Cloud deployment

BentoCloud is an Inference Management Platform and Compute Orchestration Engine built on top of BentoML’s open-source serving framework. It provides a complete stack for building fast and scalable AI systems with any model, on any cloud.

Why developers love BentoCloud:

  • Flexible Pythonic APIs for building inference APIs, batch jobs, and compound AI systems

  • Blazing fast cold start with a container infrastructure stack rebuilt for ML/AI workloads

  • Support for any ML frameworks and inference runtimes (vLLM, TensorRT, Triton, etc.)

  • Streamlined workflows across development, testing, deployment, monitoring, and CI/CD

  • Easy access to various GPUs like L4 and A100, in our cloud or yours

Log in to BentoCloud

  1. Visit the BentoML website to sign up.

  2. Install BentoML.

    pip install bentoml
    
  3. Log in to BentoCloud with the bentoml cloud login command.
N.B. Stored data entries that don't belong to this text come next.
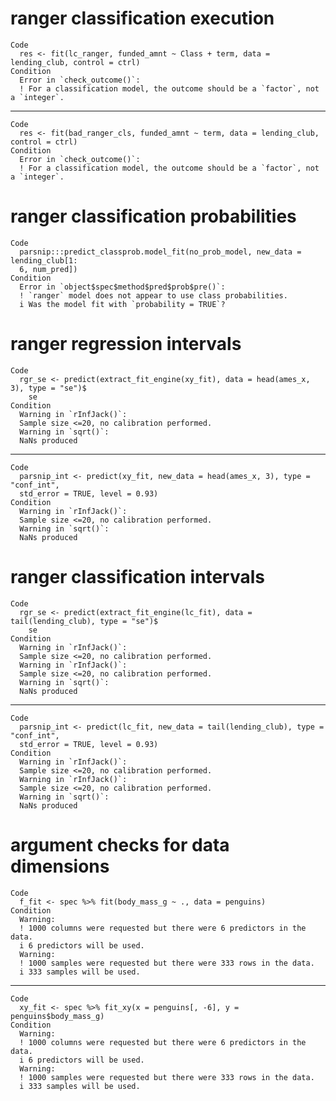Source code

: # ranger classification execution

    Code
      res <- fit(lc_ranger, funded_amnt ~ Class + term, data = lending_club, control = ctrl)
    Condition
      Error in `check_outcome()`:
      ! For a classification model, the outcome should be a `factor`, not a `integer`.

---

    Code
      res <- fit(bad_ranger_cls, funded_amnt ~ term, data = lending_club, control = ctrl)
    Condition
      Error in `check_outcome()`:
      ! For a classification model, the outcome should be a `factor`, not a `integer`.

# ranger classification probabilities

    Code
      parsnip:::predict_classprob.model_fit(no_prob_model, new_data = lending_club[1:
      6, num_pred])
    Condition
      Error in `object$spec$method$pred$prob$pre()`:
      ! `ranger` model does not appear to use class probabilities.
      i Was the model fit with `probability = TRUE`?

# ranger regression intervals

    Code
      rgr_se <- predict(extract_fit_engine(xy_fit), data = head(ames_x, 3), type = "se")$
        se
    Condition
      Warning in `rInfJack()`:
      Sample size <=20, no calibration performed.
      Warning in `sqrt()`:
      NaNs produced

---

    Code
      parsnip_int <- predict(xy_fit, new_data = head(ames_x, 3), type = "conf_int",
      std_error = TRUE, level = 0.93)
    Condition
      Warning in `rInfJack()`:
      Sample size <=20, no calibration performed.
      Warning in `sqrt()`:
      NaNs produced

# ranger classification intervals

    Code
      rgr_se <- predict(extract_fit_engine(lc_fit), data = tail(lending_club), type = "se")$
        se
    Condition
      Warning in `rInfJack()`:
      Sample size <=20, no calibration performed.
      Warning in `rInfJack()`:
      Sample size <=20, no calibration performed.
      Warning in `sqrt()`:
      NaNs produced

---

    Code
      parsnip_int <- predict(lc_fit, new_data = tail(lending_club), type = "conf_int",
      std_error = TRUE, level = 0.93)
    Condition
      Warning in `rInfJack()`:
      Sample size <=20, no calibration performed.
      Warning in `rInfJack()`:
      Sample size <=20, no calibration performed.
      Warning in `sqrt()`:
      NaNs produced

# argument checks for data dimensions

    Code
      f_fit <- spec %>% fit(body_mass_g ~ ., data = penguins)
    Condition
      Warning:
      ! 1000 columns were requested but there were 6 predictors in the data.
      i 6 predictors will be used.
      Warning:
      ! 1000 samples were requested but there were 333 rows in the data.
      i 333 samples will be used.

---

    Code
      xy_fit <- spec %>% fit_xy(x = penguins[, -6], y = penguins$body_mass_g)
    Condition
      Warning:
      ! 1000 columns were requested but there were 6 predictors in the data.
      i 6 predictors will be used.
      Warning:
      ! 1000 samples were requested but there were 333 rows in the data.
      i 333 samples will be used.

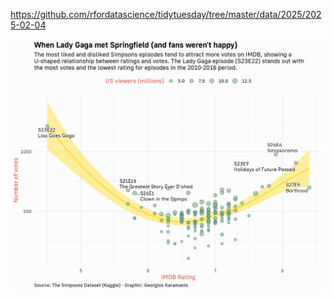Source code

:https://github.com/rfordatascience/tidytuesday/tree/master/data/2025/2025-02-04

![](plots/simpsons_2025.png)
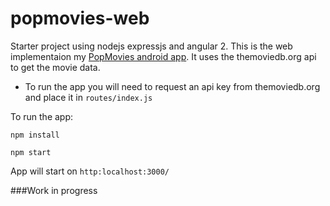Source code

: # popmovies-web

Starter project using nodejs expressjs and angular 2. This is the web implementaion my [PopMovies android app](https://github.com/navdeepsekhon/PopMovies). It uses the themoviedb.org api to get the movie data.
* To run the app you will need to request an api key from themoviedb.org and place it in `routes/index.js`

To run the app:

`npm install`

`npm start`

App will start on `http:localhost:3000/`


###Work in progress
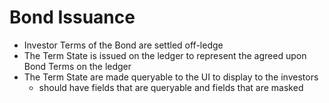 # Bond Issuance

- Investor Terms of the Bond are settled off-ledge
- The Term State is issued on the ledger to represent the agreed upon Bond Terms on the ledger
- The Term State are made queryable to the UI to display to the investors
  - should have fields that are queryable and fields that are masked
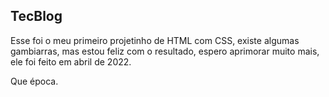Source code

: ## TecBlog

Esse foi o meu primeiro projetinho de HTML com CSS, existe algumas gambiarras, mas estou feliz com o resultado, espero aprimorar muito mais, ele foi feito em abril de 2022. 

Que época.
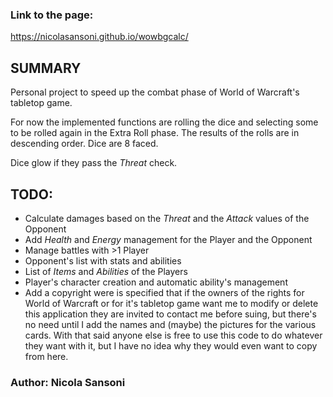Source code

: ### Link to the page:
https://nicolasansoni.github.io/wowbgcalc/

## SUMMARY
Personal project to speed up the combat phase of World of Warcraft's tabletop game.

For now the implemented functions are rolling the dice and selecting some to be rolled again in the Extra Roll phase.
The results of the rolls are in descending order.
Dice are 8 faced.

Dice glow if they pass the _Threat_ check.

## TODO:
- Calculate damages based on the _Threat_ and the _Attack_ values of the Opponent
- Add _Health_ and _Energy_ management for the Player and the Opponent
- Manage battles with >1 Player
- Opponent's list with stats and abilities
- List of _Items_ and _Abilities_ of the Players
- Player's character creation and automatic ability's management
- Add a copyright were is specified that if the owners of the rights for World of Warcraft or for it's tabletop game want me to modify or delete this application they are invited to contact me before suing, but there's no need until I add the names and (maybe) the pictures for the various cards. With that said anyone else is free to use this code to do whatever they want with it, but I have no idea why they would even want to copy from here.

### Author: Nicola Sansoni
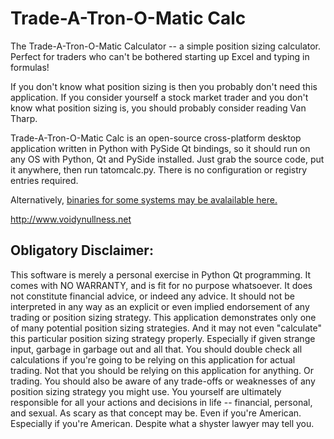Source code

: Trade-A-Tron-O-Matic Calc
=========================

The Trade-A-Tron-O-Matic Calculator -- a simple position sizing calculator.
Perfect for traders who can't be bothered starting up Excel and typing in
formulas!

If you don't know what position sizing is then you probably don't need this
application.  If you consider yourself a stock market trader and you don't
know what position sizing is, you should probably consider reading Van
Tharp.

Trade-A-Tron-O-Matic Calc is an open-source cross-platform desktop
application written in Python with PySide Qt bindings, so it should run on
any OS with Python, Qt and PySide installed.  Just grab the source code,
put it anywhere, then run tatomcalc.py.  There is no configuration or
registry entries required.

Alternatively, [binaries for some systems may be 
avalailable here.](http://www.voidynullness.net/page/position-sizing-calculator/)

http://www.voidynullness.net



Obligatory Disclaimer:
----------------------

This software is merely a personal exercise in Python Qt programming.  It
comes with NO WARRANTY, and is fit for no purpose whatsoever.  It does not
constitute financial advice, or indeed any advice.  It should not be
interpreted in any way as an explicit or even implied endorsement of any
trading or position sizing strategy.  This application demonstrates only
one of many potential position sizing strategies.  And it may not even
"calculate" this particular position sizing strategy properly.  Especially
if given strange input, garbage in garbage out and all that.  You should
double check all calculations if you're going to be relying on this
application for actual trading.  Not that you should be relying on this
application for anything.  Or trading.  You should also be aware of any
trade-offs or weaknesses of any position sizing strategy you might use.
You yourself are ultimately responsible for all your actions and decisions
in life -- financial, personal, and sexual.  As scary as that concept may
be.  Even if you're American.  Especially if you're American.  Despite what
a shyster lawyer may tell you.

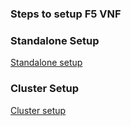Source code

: 
### Steps to setup F5 VNF

### Standalone Setup

[Standalone setup](https://github.com/IBM-Cloud/vnf-samples/blob/master/f5-vnf-ha-failover/Standalone_steps.md)


### Cluster Setup 

[Cluster setup](https://github.com/IBM-Cloud/vnf-samples/blob/master/f5-vnf-ha-failover/same-zone-ha-setup.md)

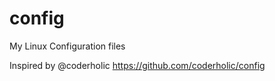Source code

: config
======

My Linux Configuration files

Inspired by @coderholic https://github.com/coderholic/config
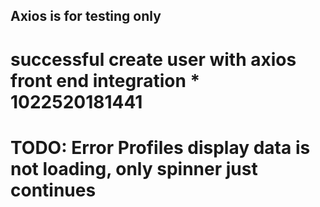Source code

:## Axios is for testing only

# successful create user with axios front end integration \* 1022520181441

# TODO: Error Profiles display data is not loading, only spinner just continues

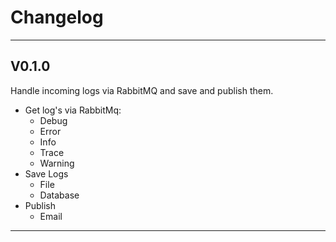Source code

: # Changelog

---

## V0.1.0

Handle incoming logs via RabbitMQ and save and publish them.

- Get log's via RabbitMq:
  - Debug
  - Error
  - Info
  - Trace
  - Warning
- Save Logs
  - File
  - Database
- Publish
  - Email

---
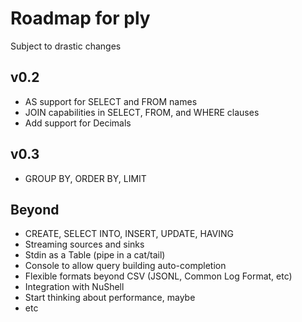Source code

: # Roadmap for ply
Subject to drastic changes

## v0.2
* AS support for SELECT and FROM names
* JOIN capabilities in SELECT, FROM, and WHERE clauses
* Add support for Decimals

## v0.3
* GROUP BY, ORDER BY, LIMIT

## Beyond
* CREATE, SELECT INTO, INSERT, UPDATE, HAVING
* Streaming sources and sinks
* Stdin as a Table (pipe in a cat/tail)
* Console to allow query building auto-completion
* Flexible formats beyond CSV (JSONL, Common Log Format, etc)
* Integration with NuShell
* Start thinking about performance, maybe
* etc
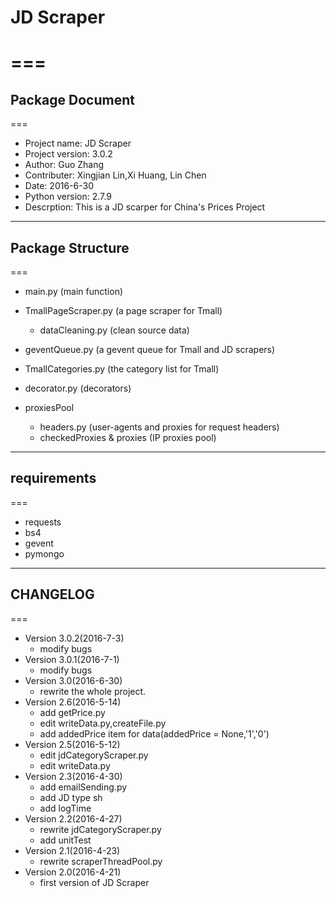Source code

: # JD Scraper
===
===
## Package Document
===
  * Project name: JD Scraper
  * Project version: 3.0.2
  * Author: Guo Zhang
  * Contributer: Xingjian Lin,Xi Huang, Lin Chen
  * Date: 2016-6-30
  * Python version: 2.7.9
  * Descrption: This is a JD scarper for China's Prices Project

---

## Package Structure
===
 * main.py (main function)
  * TmallPageScraper.py (a page scraper for Tmall)
    * dataCleaning.py (clean source data)
  * geventQueue.py (a gevent queue for Tmall and JD scrapers)
  * TmallCategories.py (the category list for Tmall)
  
  * decorator.py (decorators)

* proxiesPool
  * headers.py (user-agents and proxies for request headers) 
  * checkedProxies & proxies (IP proxies pool)

---

## requirements
===
   * requests
   * bs4
   * gevent
   * pymongo
   
---
    
## CHANGELOG
===
  * Version 3.0.2(2016-7-3)
    * modify bugs
  * Version 3.0.1(2016-7-1)
    * modify bugs
  * Version 3.0(2016-6-30)
    * rewrite the whole project. 
  * Version 2.6(2016-5-14)
    * add getPrice.py
    * edit writeData.py,createFile.py
    * add addedPrice item for data(addedPrice = None,'1','0')
  * Version 2.5(2016-5-12)
    * edit jdCategoryScraper.py
    * edit writeData.py
  * Version 2.3(2016-4-30)
    * add emailSending.py
	* add JD type sh
	* add logTime
  * Version 2.2(2016-4-27)
    * rewrite jdCategoryScraper.py
    * add unitTest
  * Version 2.1(2016-4-23)
    * rewrite scraperThreadPool.py
  * Version 2.0(2016-4-21)    
    * first version of JD Scraper 
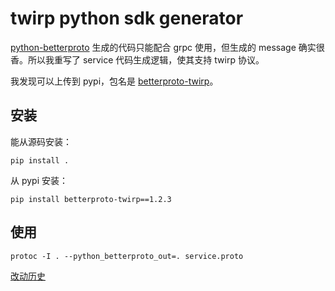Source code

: # twirp python sdk generator

[python-betterproto](https://github.com/danielgtaylor/python-betterproto) 生成的代码只能配合 grpc 使用，但生成的 message 确实很香。所以我重写了 service 代码生成逻辑，使其支持 twirp 协议。

我发现可以上传到 pypi，包名是 [betterproto-twirp](https://pypi.org/project/betterproto-twirp/1.2.3/)。

## 安装

能从源码安装：

	pip install .

从 pypi 安装：

	pip install betterproto-twirp==1.2.3

## 使用

	protoc -I . --python_betterproto_out=. service.proto

[改动历史](history.MD)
Follow the on-screen instructions to create a new API token.

    $ bentoml cloud login
    
    ? How would you like to authenticate BentoML CLI? [Use arrows to move]
    > Create a new API token with a web browser
      Paste an existing API token
    

Deploy your first model

  1. Clone the Hello world example.

    git clone https://github.com/bentoml/quickstart.git
    cd quickstart
    
  2. Deploy it to BentoCloud from the project directory. Optionally, use the -n flag to set a name.

    bentoml deploy . -n my-first-bento
    

    Sample output:

    🍱 Built bento summarization:ngfnciv5g6nxonry
    Successfully pushed Bento "summarization:ngfnciv5g6nxonry" Created deployment "my-first-bento" in cluster "google-cloud-us-central-1"
    💻 View Dashboard: https://demo.cloud.bentoml.com/deployments/my-first-bento
    

    The first Deployment might take a minute or two. Wait until it’s fully ready:

     Deployment "my-first-bento" is ready: https://demo.cloud.bentoml.com/deployments/my-first-bento
    
  3. On the BentoCloud console, navigate to the Deployments page, and click your Deployment. Once it’s up and running, you can interact with it using the Form section on the Playground tab.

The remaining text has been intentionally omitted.